C-Sharp | Java | Python | Swift | GO | WPF | Ruby | Scala | F# | JavaScript | SQL | PHP | Angular | HTML

C# Regex Performance

This C# article tests the performance of the Regex type. It uses RegexOptions.Compiled.

Regex performance is important.

It can be improved by using Regex as a field on classes. Another option is to use RegexOptions.Compiled. Avoiding static Regex calls also helps. There are many ways to optimize Regex calls.

Benchmark results

Static Regex method:     6895 ms
Instance Regex object:   6583 ms
Instance compiled Regex: 5679 ms [fastest]

Example. First we use the static Regex.Split method in System.Text.RegularExpressions. For the next three examples, we use Split, but other methods such as Matches, Match, and Replace have similar characteristics.

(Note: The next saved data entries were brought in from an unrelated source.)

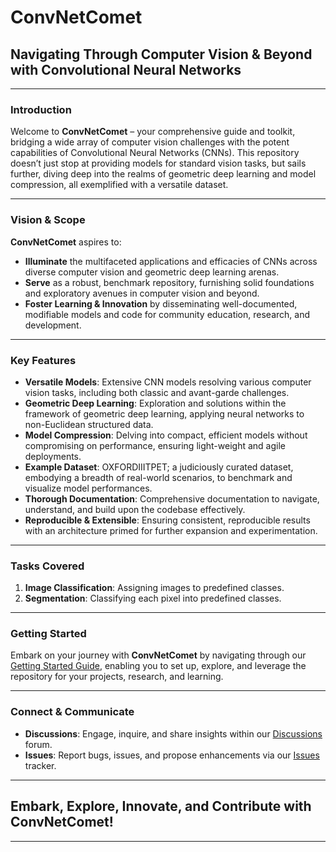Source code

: # ConvNetComet

## Navigating Through Computer Vision & Beyond with Convolutional Neural Networks

---

### Introduction

Welcome to **ConvNetComet** – your comprehensive guide and toolkit, bridging a wide array of computer vision challenges with the potent capabilities of Convolutional Neural Networks (CNNs). This repository doesn’t just stop at providing models for standard vision tasks, but sails further, diving deep into the realms of geometric deep learning and model compression, all exemplified with a versatile dataset.

---

### Vision & Scope

**ConvNetComet** aspires to:
- **Illuminate** the multifaceted applications and efficacies of CNNs across diverse computer vision and geometric deep learning arenas.
- **Serve** as a robust, benchmark repository, furnishing solid foundations and exploratory avenues in computer vision and beyond.
- **Foster Learning & Innovation** by disseminating well-documented, modifiable models and code for community education, research, and development.

---

### Key Features

- **Versatile Models**: Extensive CNN models resolving various computer vision tasks, including both classic and avant-garde challenges.
- **Geometric Deep Learning**: Exploration and solutions within the framework of geometric deep learning, applying neural networks to non-Euclidean structured data.
- **Model Compression**: Delving into compact, efficient models without compromising on performance, ensuring light-weight and agile deployments.
- **Example Dataset**: OXFORDIIITPET; a judiciously curated dataset, embodying a breadth of real-world scenarios, to benchmark and visualize model performances.
- **Thorough Documentation**: Comprehensive documentation to navigate, understand, and build upon the codebase effectively.
- **Reproducible & Extensible**: Ensuring consistent, reproducible results with an architecture primed for further expansion and experimentation.

---

### Tasks Covered

1. **Image Classification**: Assigning images to predefined classes.
2. **Segmentation**: Classifying each pixel into predefined classes.

---

### Getting Started

Embark on your journey with **ConvNetComet** by navigating through our [Getting Started Guide](link-to-getting-started-guide), enabling you to set up, explore, and leverage the repository for your projects, research, and learning.

---

### Connect & Communicate

- **Discussions**: Engage, inquire, and share insights within our [Discussions](link-to-discussions) forum.
- **Issues**: Report bugs, issues, and propose enhancements via our [Issues](link-to-issues) tracker.

---

## Embark, Explore, Innovate, and Contribute with ConvNetComet!

---


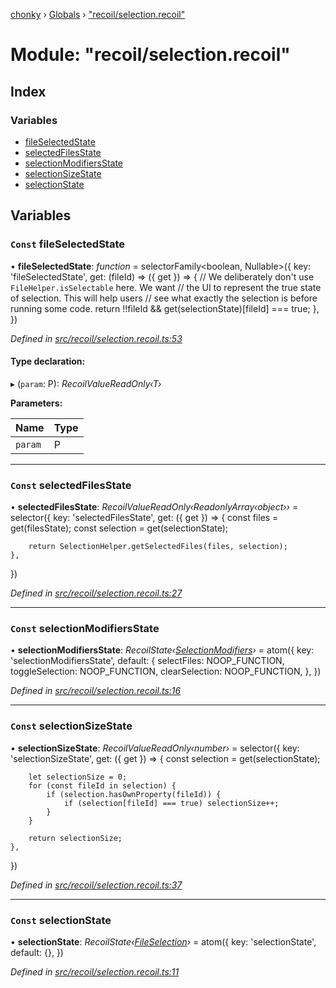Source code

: [chonky](../README.md) › [Globals](../globals.md) › ["recoil/selection.recoil"](_recoil_selection_recoil_.md)

# Module: "recoil/selection.recoil"

## Index

### Variables

* [fileSelectedState](_recoil_selection_recoil_.md#const-fileselectedstate)
* [selectedFilesState](_recoil_selection_recoil_.md#const-selectedfilesstate)
* [selectionModifiersState](_recoil_selection_recoil_.md#const-selectionmodifiersstate)
* [selectionSizeState](_recoil_selection_recoil_.md#const-selectionsizestate)
* [selectionState](_recoil_selection_recoil_.md#const-selectionstate)

## Variables

### `Const` fileSelectedState

• **fileSelectedState**: *function* = selectorFamily<boolean, Nullable<string>>({
    key: 'fileSelectedState',
    get: (fileId) => ({ get }) => {
        // We deliberately don't use `FileHelper.isSelectable` here. We want
        // the UI to represent the true state of selection. This will help users
        // see what exactly the selection is before running some code.
        return !!fileId && get(selectionState)[fileId] === true;
    },
})

*Defined in [src/recoil/selection.recoil.ts:53](https://github.com/TimboKZ/Chonky/blob/bceb265/src/recoil/selection.recoil.ts#L53)*

#### Type declaration:

▸ (`param`: P): *RecoilValueReadOnly‹T›*

**Parameters:**

Name | Type |
------ | ------ |
`param` | P |

___

### `Const` selectedFilesState

• **selectedFilesState**: *RecoilValueReadOnly‹ReadonlyArray‹object››* = selector({
    key: 'selectedFilesState',
    get: ({ get }) => {
        const files = get(filesState);
        const selection = get(selectionState);

        return SelectionHelper.getSelectedFiles(files, selection);
    },
})

*Defined in [src/recoil/selection.recoil.ts:27](https://github.com/TimboKZ/Chonky/blob/bceb265/src/recoil/selection.recoil.ts#L27)*

___

### `Const` selectionModifiersState

• **selectionModifiersState**: *RecoilState‹[SelectionModifiers](../interfaces/_types_selection_types_.selectionmodifiers.md)›* = atom<SelectionModifiers>({
    key: 'selectionModifiersState',
    default: {
        selectFiles: NOOP_FUNCTION,
        toggleSelection: NOOP_FUNCTION,
        clearSelection: NOOP_FUNCTION,
    },
})

*Defined in [src/recoil/selection.recoil.ts:16](https://github.com/TimboKZ/Chonky/blob/bceb265/src/recoil/selection.recoil.ts#L16)*

___

### `Const` selectionSizeState

• **selectionSizeState**: *RecoilValueReadOnly‹number›* = selector({
    key: 'selectionSizeState',
    get: ({ get }) => {
        const selection = get(selectionState);

        let selectionSize = 0;
        for (const fileId in selection) {
            if (selection.hasOwnProperty(fileId)) {
                if (selection[fileId] === true) selectionSize++;
            }
        }

        return selectionSize;
    },
})

*Defined in [src/recoil/selection.recoil.ts:37](https://github.com/TimboKZ/Chonky/blob/bceb265/src/recoil/selection.recoil.ts#L37)*

___

### `Const` selectionState

• **selectionState**: *RecoilState‹[FileSelection](../interfaces/_types_selection_types_.fileselection.md)›* = atom<FileSelection>({
    key: 'selectionState',
    default: {},
})

*Defined in [src/recoil/selection.recoil.ts:11](https://github.com/TimboKZ/Chonky/blob/bceb265/src/recoil/selection.recoil.ts#L11)*
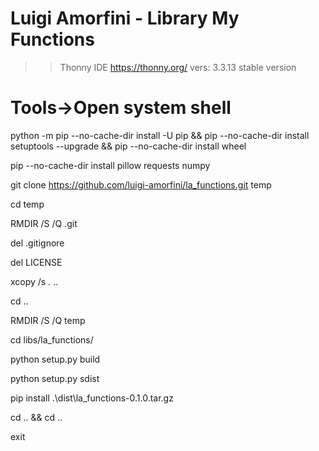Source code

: # Luigi Amorfini - Library My Functions
>> Thonny IDE https://thonny.org/ vers: 3.3.13 stable version

# Tools->Open system shell

python -m pip --no-cache-dir install -U pip && pip --no-cache-dir install setuptools --upgrade && pip --no-cache-dir install wheel

pip --no-cache-dir install pillow requests numpy

git clone https://github.com/luigi-amorfini/la_functions.git temp

cd temp

RMDIR /S /Q .git

del .gitignore

del LICENSE

xcopy /s *.* ..

cd ..

RMDIR /S /Q temp

cd libs/la_functions/

python setup.py build

python setup.py sdist

pip install .\dist\la_functions-0.1.0.tar.gz

cd .. && cd ..

exit



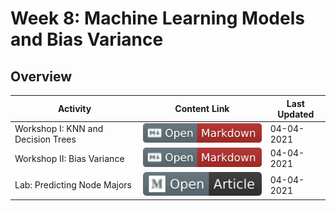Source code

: # Week 8: Machine Learning Models and Bias Variance

## Overview
| **Activity**                   | Content Link    | Last Updated |
| ---------------                | --------------- | ----------   |
| Workshop I: KNN and Decision Trees| [![Link](../tools/buttons/open-markdown.svg)](workshop/README.md) | 04-04-2021 |
| Workshop II: Bias Variance        | [![Link](../tools/buttons/open-markdown.svg)](workshop/bias_var/README.md) | 04-04-2021 |
| Lab: Predicting Node Majors       | [![Link](../tools/buttons/open-article.svg)](lab/README.md)  | 04-04-2021 |
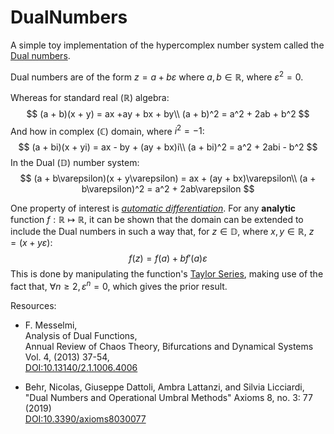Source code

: # DualNumbers

A simple toy implementation of the hypercomplex number system called the [Dual numbers](https://en.wikipedia.org/wiki/Dual_number).

Dual numbers are of the form $z = a + b\varepsilon$ where $a,b\in\mathbb{R}$, where $\varepsilon^2=0$.

Whereas for standard real $(\mathbb{R})$ algebra:
$$
  (a + b)(x + y) = ax +ay + bx + by\\
  (a + b)^2 = a^2 + 2ab + b^2
$$
And how in complex $(\mathbb{C})$ domain, where $i^2=-1$:
$$
  (a + bi)(x + yi) = ax - by + (ay + bx)i\\
  (a + bi)^2 = a^2 + 2abi - b^2
$$
In the Dual $(\mathbb{D})$ number system:
$$
  (a + b\varepsilon)(x + y\varepsilon) = ax + (ay + bx)\varepsilon\\
  (a + b\varepsilon)^2 = a^2 + 2ab\varepsilon
$$

One property of interest is [_automatic differentiation_](https://en.wikipedia.org/wiki/Automatic_differentiation#Automatic_differentiation_using_dual_numbers). For any **analytic** function $f:\mathbb{R}\mapsto\mathbb{R}$, it can be shown that the domain can be extended to include the Dual numbers in such a way that, for $z\in\mathbb{D}$, where $x,y\in\mathbb{R}$, $z=(x + y\varepsilon)$:
$$ f(z) = f(a) + bf'(a)\varepsilon $$
This is done by manipulating the function's [Taylor Series](https://en.wikipedia.org/wiki/Taylor_series), making use of the fact that, $\forall n\geq 2,\,\varepsilon^n=0$, which gives the prior result.

Resources:

- F. Messelmi,\
  Analysis of Dual Functions,\
  Annual Review of Chaos Theory, Bifurcations and Dynamical Systems Vol. 4, (2013) 37-54,\
  [DOI:10.13140/2.1.1006.4006](https://www.arctbds.com/volume4/arctbds_submission_28.pdf)

- Behr, Nicolas, Giuseppe Dattoli, Ambra Lattanzi, and Silvia Licciardi,\
  "Dual Numbers and Operational Umbral Methods" Axioms 8, no. 3: 77 (2019)\
  [DOI:10.3390/axioms8030077](https://www.mdpi.com/2075-1680/8/3/77)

Here: This code uses the static Regex.Split method. Static methods are slower when storing state would save CPU cycles.

Regex.SplitStatic Method

And: It shows a simple Regex that Splits the input string into separate words. The \W+ means one or more non-word characters.

C# program that uses Regex.Split

using System;
using System.Text.RegularExpressions;

class Program
{
    static void Main()
    {
	string s = "This is a simple /string/ for Regex.";
	string[] c = Regex.Split(s, @"\W+");
	foreach (string m in c)
	{
	    Console.WriteLine(m);
	}

    }
}

Output

This
is
a
simple
string
for
Regex

Example 2. Here we see faster approach than the above example. This example creates an expression with new Regex. It works the same, but has better performance. It stores the Regex as a method-level instance.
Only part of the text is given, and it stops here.